_Problem to work on_
Tally the lines in the records below that contain "following" and return only the result.

_Input data_

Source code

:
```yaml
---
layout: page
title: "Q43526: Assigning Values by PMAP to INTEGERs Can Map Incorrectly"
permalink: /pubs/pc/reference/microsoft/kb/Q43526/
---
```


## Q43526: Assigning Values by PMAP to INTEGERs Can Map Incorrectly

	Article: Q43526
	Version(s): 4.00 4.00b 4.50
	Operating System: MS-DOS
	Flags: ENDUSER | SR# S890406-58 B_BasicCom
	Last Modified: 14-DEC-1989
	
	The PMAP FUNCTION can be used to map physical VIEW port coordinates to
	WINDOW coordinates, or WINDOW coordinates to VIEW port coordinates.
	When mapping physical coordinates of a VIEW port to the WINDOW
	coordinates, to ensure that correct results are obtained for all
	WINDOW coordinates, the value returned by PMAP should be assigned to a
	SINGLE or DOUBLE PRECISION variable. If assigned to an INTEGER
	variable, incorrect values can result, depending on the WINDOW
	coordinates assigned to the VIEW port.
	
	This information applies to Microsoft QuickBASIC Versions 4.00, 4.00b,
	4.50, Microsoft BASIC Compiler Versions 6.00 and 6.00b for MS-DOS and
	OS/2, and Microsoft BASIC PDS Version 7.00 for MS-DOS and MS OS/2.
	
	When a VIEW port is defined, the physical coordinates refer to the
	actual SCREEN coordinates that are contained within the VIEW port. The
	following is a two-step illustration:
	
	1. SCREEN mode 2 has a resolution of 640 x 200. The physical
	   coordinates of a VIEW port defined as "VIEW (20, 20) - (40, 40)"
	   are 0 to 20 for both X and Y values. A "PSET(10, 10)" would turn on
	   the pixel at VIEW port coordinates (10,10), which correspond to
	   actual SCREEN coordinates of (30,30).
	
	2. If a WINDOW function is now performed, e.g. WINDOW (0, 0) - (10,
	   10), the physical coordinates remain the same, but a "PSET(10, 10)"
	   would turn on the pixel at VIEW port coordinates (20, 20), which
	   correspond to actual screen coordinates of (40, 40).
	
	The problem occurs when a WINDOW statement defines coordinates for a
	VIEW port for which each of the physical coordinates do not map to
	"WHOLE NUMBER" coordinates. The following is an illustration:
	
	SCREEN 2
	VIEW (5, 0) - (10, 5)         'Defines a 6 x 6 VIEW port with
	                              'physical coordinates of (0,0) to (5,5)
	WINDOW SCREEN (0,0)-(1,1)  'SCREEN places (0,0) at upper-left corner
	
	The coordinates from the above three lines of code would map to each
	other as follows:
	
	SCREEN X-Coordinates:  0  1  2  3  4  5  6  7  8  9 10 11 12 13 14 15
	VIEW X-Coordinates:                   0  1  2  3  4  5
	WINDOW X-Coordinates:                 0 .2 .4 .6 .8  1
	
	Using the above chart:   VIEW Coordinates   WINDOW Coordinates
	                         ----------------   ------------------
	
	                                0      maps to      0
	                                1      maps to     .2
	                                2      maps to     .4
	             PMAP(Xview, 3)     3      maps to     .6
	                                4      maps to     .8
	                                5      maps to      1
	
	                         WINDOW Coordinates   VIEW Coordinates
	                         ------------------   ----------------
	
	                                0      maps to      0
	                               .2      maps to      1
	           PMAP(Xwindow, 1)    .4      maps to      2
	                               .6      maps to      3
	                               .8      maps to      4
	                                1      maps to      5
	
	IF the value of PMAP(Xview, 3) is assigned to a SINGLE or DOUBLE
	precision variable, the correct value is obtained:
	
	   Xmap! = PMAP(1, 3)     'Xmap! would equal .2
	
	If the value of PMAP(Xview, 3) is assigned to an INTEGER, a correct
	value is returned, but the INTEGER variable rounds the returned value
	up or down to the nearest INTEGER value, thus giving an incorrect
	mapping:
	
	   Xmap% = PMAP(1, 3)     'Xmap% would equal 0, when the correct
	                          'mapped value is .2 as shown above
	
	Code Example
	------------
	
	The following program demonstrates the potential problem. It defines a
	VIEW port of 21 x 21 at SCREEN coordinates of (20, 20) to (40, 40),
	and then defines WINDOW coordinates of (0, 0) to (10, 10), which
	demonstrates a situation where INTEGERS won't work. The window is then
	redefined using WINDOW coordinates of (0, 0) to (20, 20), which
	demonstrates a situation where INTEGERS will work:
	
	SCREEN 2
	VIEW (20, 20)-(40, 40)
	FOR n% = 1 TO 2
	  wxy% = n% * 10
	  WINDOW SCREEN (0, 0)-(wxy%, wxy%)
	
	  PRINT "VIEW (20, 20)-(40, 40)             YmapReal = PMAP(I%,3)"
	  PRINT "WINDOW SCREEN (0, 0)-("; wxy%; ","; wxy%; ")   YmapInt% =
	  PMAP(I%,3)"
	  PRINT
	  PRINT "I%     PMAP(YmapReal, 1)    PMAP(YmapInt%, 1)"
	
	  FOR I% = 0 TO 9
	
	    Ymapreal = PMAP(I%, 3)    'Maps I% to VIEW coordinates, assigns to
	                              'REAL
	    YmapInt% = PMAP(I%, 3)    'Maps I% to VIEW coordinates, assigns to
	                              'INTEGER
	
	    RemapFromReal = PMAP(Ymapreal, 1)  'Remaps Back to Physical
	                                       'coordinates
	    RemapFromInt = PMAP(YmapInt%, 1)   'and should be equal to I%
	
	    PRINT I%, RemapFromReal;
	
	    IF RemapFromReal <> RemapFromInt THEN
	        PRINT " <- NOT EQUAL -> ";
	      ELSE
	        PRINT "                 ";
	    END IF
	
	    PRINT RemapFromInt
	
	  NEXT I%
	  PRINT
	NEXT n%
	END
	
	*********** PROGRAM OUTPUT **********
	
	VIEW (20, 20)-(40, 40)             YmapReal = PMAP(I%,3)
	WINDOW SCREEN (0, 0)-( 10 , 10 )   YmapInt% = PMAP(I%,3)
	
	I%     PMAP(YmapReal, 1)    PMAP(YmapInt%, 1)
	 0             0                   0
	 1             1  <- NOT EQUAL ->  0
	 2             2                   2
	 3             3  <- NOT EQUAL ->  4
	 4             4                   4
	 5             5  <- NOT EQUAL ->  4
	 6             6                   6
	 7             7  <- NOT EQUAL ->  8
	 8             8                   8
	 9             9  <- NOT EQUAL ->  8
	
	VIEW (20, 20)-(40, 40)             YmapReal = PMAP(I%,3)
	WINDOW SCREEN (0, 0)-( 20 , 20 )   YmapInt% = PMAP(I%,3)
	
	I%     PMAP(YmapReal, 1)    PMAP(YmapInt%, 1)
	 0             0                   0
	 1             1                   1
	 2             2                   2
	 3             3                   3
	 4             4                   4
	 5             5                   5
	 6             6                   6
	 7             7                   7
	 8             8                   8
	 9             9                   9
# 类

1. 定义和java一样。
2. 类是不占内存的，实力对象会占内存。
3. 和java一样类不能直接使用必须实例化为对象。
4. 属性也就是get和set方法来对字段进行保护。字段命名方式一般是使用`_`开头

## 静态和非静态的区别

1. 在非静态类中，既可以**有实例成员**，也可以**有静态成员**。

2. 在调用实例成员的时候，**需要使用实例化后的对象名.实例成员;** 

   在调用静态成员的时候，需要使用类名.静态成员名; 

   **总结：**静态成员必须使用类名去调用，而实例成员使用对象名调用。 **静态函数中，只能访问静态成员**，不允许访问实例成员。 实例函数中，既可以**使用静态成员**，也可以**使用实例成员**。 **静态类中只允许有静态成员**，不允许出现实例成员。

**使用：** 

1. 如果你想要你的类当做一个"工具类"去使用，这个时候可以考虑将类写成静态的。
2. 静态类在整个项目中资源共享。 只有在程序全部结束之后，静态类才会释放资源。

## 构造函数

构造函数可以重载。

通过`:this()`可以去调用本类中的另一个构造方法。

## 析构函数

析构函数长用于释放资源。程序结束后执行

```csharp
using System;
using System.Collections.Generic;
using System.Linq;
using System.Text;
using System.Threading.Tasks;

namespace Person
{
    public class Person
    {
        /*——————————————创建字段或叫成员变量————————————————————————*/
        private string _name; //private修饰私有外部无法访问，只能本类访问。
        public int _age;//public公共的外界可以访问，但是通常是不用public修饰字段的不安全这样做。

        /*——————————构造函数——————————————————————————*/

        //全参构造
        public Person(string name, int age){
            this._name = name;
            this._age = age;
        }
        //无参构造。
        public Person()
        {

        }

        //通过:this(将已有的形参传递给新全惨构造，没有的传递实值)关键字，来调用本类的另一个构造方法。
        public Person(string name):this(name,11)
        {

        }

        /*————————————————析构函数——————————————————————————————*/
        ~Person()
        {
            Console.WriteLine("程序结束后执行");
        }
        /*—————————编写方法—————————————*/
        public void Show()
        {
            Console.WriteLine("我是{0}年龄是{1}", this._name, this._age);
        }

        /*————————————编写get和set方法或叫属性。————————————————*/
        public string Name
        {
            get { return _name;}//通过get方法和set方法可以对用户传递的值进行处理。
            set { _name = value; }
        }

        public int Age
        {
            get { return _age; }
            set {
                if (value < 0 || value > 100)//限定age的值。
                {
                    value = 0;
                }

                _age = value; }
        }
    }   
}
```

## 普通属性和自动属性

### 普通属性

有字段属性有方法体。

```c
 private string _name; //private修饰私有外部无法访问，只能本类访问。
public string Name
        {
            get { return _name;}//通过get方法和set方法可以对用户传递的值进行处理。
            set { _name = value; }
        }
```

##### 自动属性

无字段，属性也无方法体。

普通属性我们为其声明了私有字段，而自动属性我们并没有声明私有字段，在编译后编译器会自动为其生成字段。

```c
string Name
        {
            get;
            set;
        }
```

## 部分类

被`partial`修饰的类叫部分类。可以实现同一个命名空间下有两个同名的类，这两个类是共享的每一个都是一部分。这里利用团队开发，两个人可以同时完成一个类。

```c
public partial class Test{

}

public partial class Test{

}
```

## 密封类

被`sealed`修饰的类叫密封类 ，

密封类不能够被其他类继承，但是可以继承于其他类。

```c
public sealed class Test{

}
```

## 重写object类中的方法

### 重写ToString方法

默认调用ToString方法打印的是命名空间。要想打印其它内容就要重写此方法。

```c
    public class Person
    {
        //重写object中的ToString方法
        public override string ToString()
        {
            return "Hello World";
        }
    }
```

_Your solution_
3